A fare suonare la sveglia è Jeroen Dijsselbloem, presidente dell’Eurogruppo che ammonisce Lisbona a sbrigarsi: il progetto di legge finanziaria dev’essere consegnato entro e non oltre il 15 di ottobre. Già, con le date non ci siamo, perché a livello teorico le consultazioni del capo dello Stato con i partiti dovrebbero cominciare proprio quel giorno, difficile quindi immaginare che tutti i tempi possano essere rispettati (delle due l’una: o si salvano le consultazioni o la data di consegna del bilancio 2016). Ci si potrebbe interrogare sul perché il presidente della Repubblica Aníbal Cavaco Silva, centrodestra, stesso partito del primo ministro Pedro Passos Coelho, abbia deciso di aspettare tanto a convocare le elezioni, ma tant’è, nonostante le scadenze fossero note, ora i tempi sono davvero stretti.

Il Fondo monetario internazionale ha già fatto sapere che senza ulteriori misure molto probabilmente il deficit supererà il 3%. Insomma, a onor del vero, della cosa si occupa Vitor Gaspar, ex ministro delle finanze nell’esecutivo di Passos Coelho tra il 2011 e il 2013, e ora direttore del dipartimento di questioni fiscali dell’Fmi, ma si sa queste sono le contraddizioni di un sistema nel quale le stesse figure sono quasi al contempo tecnici e ministri, controllati e controllori.
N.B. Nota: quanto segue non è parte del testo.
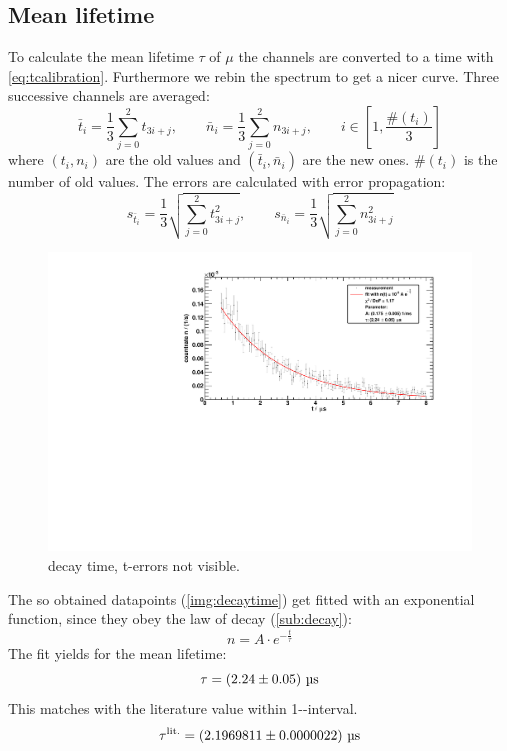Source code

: \subsection{Mean lifetime}
To calculate the mean lifetime $\tau$ of $\mu$ the channels are converted to a time with \autoref{eq:tcalibration}. 
Furthermore we rebin the spectrum to get a nicer curve. Three successive channels are averaged:
\begin{equation}
    \bar{t}_i = \frac{1}{3} \sum_{j=0}^{2} t_{3i+j}, \qquad \bar{n}_i = \frac{1}{3} \sum_{j=0}^{2} n_{3i+j}, \qquad i \in \left[1, \frac{\#(t_i)}{3} \right]
\end{equation}
where $(t_i, n_i)$ are the old values and $(\bar{t}_i, \bar{n}_i)$ are the new ones. $\#(t_i)$ is the number of old values.
The errors are calculated with error propagation:
\begin{equation}
    s_{\bar{t}_i} = \frac{1}{3} \sqrt{\sum_{j=0}^{2} t_{3i+j}^2}, \qquad s_{\bar{n}_i} = \frac{1}{3} \sqrt{\sum_{j=0}^{2} n_{3i+j}^2}
\end{equation}
\begin{figure}[H]
\begin{center}
  \includegraphics[width=\textwidth]{../img/decayTime.pdf}
  \caption{decay time, t-errors not visible.}
  \label{img:decaytime}
\end{center}
\end{figure}

The so obtained datapoints (\autoref{img:decaytime}) get fitted with an exponential function, since they obey the law of decay (\ref{sub:decay}):
\begin{equation}
    n = A \cdot e^{-\frac{t}{\tau}}
\end{equation}
The fit yields for the mean lifetime:
\begin{equation}
    \tau = \left( 2.24 \pm 0.05 \right)\,\text{\textmu s}
\end{equation}
This matches with the literature value within 1-\textsigma-interval. %
\begin{equation}
    \tau^{\text{lit.}} = \left( 2.1969811 \pm 0.0000022 \right)\,\text{\textmu s}
\end{equation}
Cavaco Silva, per rimediare all’errore, cerca di accelerare, e, senza avere ancora consultato i partiti, chiede all’attuale premier di verificare la possibilità di formare rapidamente un governo «stabile» e «durevole» che magari, chissà, veda la partecipazione del Partido socialista (Ps).
Fino a qui è ordinaria amministrazione, un copione oramai visto tante volte: allontanare gli “estremi” e promuovere alleanze al “centro” tra formazioni responsabili in nome del supremo interesse nazionale. Se non fosse che l’ipotesi «governo delle sinistre» cominci a diventare qualche cosa di più di una semplice boutade. Jeronimo de Sousa, segretario generale del Partido comunista português (Pcp) lancia la sfida ad Antonio Costa, leader dei socialisti, e lo invita a discutere della cosa a viso aperto, senza porre condizioni. Costa accetta e l’altro ieri le due delegazioni si sono incontrate nella sede dei comunisti.

Una riunione che non si è conclusa né con una fumata bianca, c’era da aspettarselo, ma neppure con una fumata grigia e questa è una notizia bomba che sta dando molto di che discutere. Questo perché anche il Bloco de Esquerda (Be) si è mostrato disponibile ad avallare un esecutivo con il Ps. Molto probabilmente non se ne farà niente, le distanze sono grandi e le pressioni, sia a livello interno che internazionale, molto forti, ma va anche ricordato che tra Ps e Pcp questa è la prima volta che si intavola un negoziato di tale portata e questo appuntamento potrebbe rappresentare per il futuro un punto di partenza importante. E poi, quand’anche fosse impossibile trovare un accordo generale, non è detto che Ps, Be, e Pcp non possano trovare convergenze su singoli provvedimenti.

Il quadro è molto fluido ed è difficile prevedere cosa succederà nei prossimi mesi.

Paradossalmente tutta la politica portoghese ora ruota intorno allo sconfitto Partito socialista, vero ago della bilancia per qualsiasi soluzione. La minoranza del Ps vorrebbe la testa di Costa, una parte preferirebbe mediare con le destre e pochi, a quanto pare, sono pronti al grande passo di quello che si può davvero definire come un compromesso storico.

Questa mattina alle nove si incontreranno Passos Coelho e Costa. L’ipotesi più probabile dovrebbe essere quella del governo di minoranza a guida centro-destra che approvi in tempi rapidi la legge finanziaria, grazie all’astensione del Ps, e poi navighi a vista per un po’ fino a che il nuovo presidente della Repubblica, che dovrebbe essere eletto a gennaio, riacquisisca la facoltà di sciogliere il parlamento.